Set down the whole listing that follows, precisely as written.
━━━ Supplied data ━━━
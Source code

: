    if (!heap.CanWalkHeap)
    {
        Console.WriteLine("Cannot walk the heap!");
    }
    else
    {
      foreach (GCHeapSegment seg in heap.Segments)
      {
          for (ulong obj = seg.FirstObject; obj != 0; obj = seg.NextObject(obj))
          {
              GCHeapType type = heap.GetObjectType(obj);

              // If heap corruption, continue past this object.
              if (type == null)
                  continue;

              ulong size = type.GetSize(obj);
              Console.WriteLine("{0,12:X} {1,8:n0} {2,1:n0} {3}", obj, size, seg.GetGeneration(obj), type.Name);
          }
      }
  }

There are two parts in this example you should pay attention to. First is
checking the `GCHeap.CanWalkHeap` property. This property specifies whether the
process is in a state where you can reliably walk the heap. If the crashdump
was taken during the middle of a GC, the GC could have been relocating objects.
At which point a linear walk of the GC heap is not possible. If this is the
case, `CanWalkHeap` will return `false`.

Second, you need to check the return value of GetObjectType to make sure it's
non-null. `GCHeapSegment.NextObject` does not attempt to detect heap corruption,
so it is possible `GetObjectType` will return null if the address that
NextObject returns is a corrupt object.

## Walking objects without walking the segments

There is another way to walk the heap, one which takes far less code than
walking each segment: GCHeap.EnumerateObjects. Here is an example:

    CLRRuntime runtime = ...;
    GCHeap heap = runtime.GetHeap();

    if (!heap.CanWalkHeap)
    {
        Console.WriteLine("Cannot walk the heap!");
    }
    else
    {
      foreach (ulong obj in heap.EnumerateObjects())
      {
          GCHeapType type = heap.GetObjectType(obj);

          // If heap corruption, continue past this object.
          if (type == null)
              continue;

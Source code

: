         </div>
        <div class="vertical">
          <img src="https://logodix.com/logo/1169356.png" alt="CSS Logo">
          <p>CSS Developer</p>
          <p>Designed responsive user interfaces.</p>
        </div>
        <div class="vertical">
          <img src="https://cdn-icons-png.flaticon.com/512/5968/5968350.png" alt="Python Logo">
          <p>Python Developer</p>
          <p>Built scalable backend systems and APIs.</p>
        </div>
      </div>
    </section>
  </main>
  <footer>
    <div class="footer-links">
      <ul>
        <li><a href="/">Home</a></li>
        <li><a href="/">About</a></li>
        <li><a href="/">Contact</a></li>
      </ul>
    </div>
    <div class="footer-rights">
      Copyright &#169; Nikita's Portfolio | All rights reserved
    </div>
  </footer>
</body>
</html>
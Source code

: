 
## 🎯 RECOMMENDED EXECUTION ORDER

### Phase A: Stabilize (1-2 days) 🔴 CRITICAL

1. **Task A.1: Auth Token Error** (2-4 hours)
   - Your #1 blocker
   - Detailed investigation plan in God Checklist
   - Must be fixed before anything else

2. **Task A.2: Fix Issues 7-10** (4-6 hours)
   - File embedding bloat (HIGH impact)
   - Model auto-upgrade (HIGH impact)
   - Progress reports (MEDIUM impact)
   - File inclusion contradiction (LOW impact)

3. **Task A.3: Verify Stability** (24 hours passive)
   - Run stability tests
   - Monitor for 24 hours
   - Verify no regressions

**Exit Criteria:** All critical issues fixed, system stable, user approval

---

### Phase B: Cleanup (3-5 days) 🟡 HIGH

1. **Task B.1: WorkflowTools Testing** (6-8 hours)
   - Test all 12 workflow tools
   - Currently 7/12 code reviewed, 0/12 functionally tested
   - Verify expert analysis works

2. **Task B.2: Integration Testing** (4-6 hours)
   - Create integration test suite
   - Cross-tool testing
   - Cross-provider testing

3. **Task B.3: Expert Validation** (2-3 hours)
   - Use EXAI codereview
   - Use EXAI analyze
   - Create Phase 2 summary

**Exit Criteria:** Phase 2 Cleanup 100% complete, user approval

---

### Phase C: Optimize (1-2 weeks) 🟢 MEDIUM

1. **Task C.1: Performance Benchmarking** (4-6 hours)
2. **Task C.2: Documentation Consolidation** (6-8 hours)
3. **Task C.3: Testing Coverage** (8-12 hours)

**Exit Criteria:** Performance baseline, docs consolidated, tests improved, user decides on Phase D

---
━━━
### Your response
Source code

:    if (!heap.CanWalkHeap)
    {
        Console.WriteLine("Cannot walk the heap!");
    }
    else
    {
      foreach (GCHeapSegment seg in heap.Segments)
      {
          for (ulong obj = seg.FirstObject; obj != 0; obj = seg.NextObject(obj))
          {
              GCHeapType type = heap.GetObjectType(obj);

              // If heap corruption, continue past this object.
              if (type == null)
                  continue;

              ulong size = type.GetSize(obj);
              Console.WriteLine("{0,12:X} {1,8:n0} {2,1:n0} {3}", obj, size, seg.GetGeneration(obj), type.Name);
          }
      }
  }

There are two parts in this example you should pay attention to. First is
checking the `GCHeap.CanWalkHeap` property. This property specifies whether the
process is in a state where you can reliably walk the heap. If the crashdump
was taken during the middle of a GC, the GC could have been relocating objects.
At which point a linear walk of the GC heap is not possible. If this is the
case, `CanWalkHeap` will return `false`.

Second, you need to check the return value of GetObjectType to make sure it's
non-null. `GCHeapSegment.NextObject` does not attempt to detect heap corruption,
so it is possible `GetObjectType` will return null if the address that
NextObject returns is a corrupt object.

## Walking objects without walking the segments

There is another way to walk the heap, one which takes far less code than
walking each segment: GCHeap.EnumerateObjects. Here is an example:

    CLRRuntime runtime = ...;
    GCHeap heap = runtime.GetHeap();

    if (!heap.CanWalkHeap)
    {
        Console.WriteLine("Cannot walk the heap!");
    }
    else
    {
      foreach (ulong obj in heap.EnumerateObjects())
      {
          GCHeapType type = heap.GetObjectType(obj);

          // If heap corruption, continue past this object.
          if (type == null)
              continue;

Source code

:         </div>
        <div class="vertical">
          <img src="https://logodix.com/logo/1169356.png" alt="CSS Logo">
          <p>CSS Developer</p>
          <p>Designed responsive user interfaces.</p>
        </div>
        <div class="vertical">
          <img src="https://cdn-icons-png.flaticon.com/512/5968/5968350.png" alt="Python Logo">
          <p>Python Developer</p>
          <p>Built scalable backend systems and APIs.</p>
        </div>
      </div>
    </section>
  </main>
  <footer>
    <div class="footer-links">
      <ul>
        <li><a href="/">Home</a></li>
        <li><a href="/">About</a></li>
        <li><a href="/">Contact</a></li>
      </ul>
    </div>
    <div class="footer-rights">
      Copyright &#169; Nikita's Portfolio | All rights reserved
    </div>
  </footer>
</body>
</html>
Source code

: 
## 🎯 RECOMMENDED EXECUTION ORDER

### Phase A: Stabilize (1-2 days) 🔴 CRITICAL

1. **Task A.1: Auth Token Error** (2-4 hours)
   - Your #1 blocker
   - Detailed investigation plan in God Checklist
   - Must be fixed before anything else

2. **Task A.2: Fix Issues 7-10** (4-6 hours)
   - File embedding bloat (HIGH impact)
   - Model auto-upgrade (HIGH impact)
   - Progress reports (MEDIUM impact)
   - File inclusion contradiction (LOW impact)

3. **Task A.3: Verify Stability** (24 hours passive)
   - Run stability tests
   - Monitor for 24 hours
   - Verify no regressions

**Exit Criteria:** All critical issues fixed, system stable, user approval

---

### Phase B: Cleanup (3-5 days) 🟡 HIGH

1. **Task B.1: WorkflowTools Testing** (6-8 hours)
   - Test all 12 workflow tools
   - Currently 7/12 code reviewed, 0/12 functionally tested
   - Verify expert analysis works

2. **Task B.2: Integration Testing** (4-6 hours)
   - Create integration test suite
   - Cross-tool testing
   - Cross-provider testing

3. **Task B.3: Expert Validation** (2-3 hours)
   - Use EXAI codereview
   - Use EXAI analyze
   - Create Phase 2 summary

**Exit Criteria:** Phase 2 Cleanup 100% complete, user approval

---

### Phase C: Optimize (1-2 weeks) 🟢 MEDIUM

1. **Task C.1: Performance Benchmarking** (4-6 hours)
2. **Task C.2: Documentation Consolidation** (6-8 hours)
3. **Task C.3: Testing Coverage** (8-12 hours)

**Exit Criteria:** Performance baseline, docs consolidated, tests improved, user decides on Phase D

---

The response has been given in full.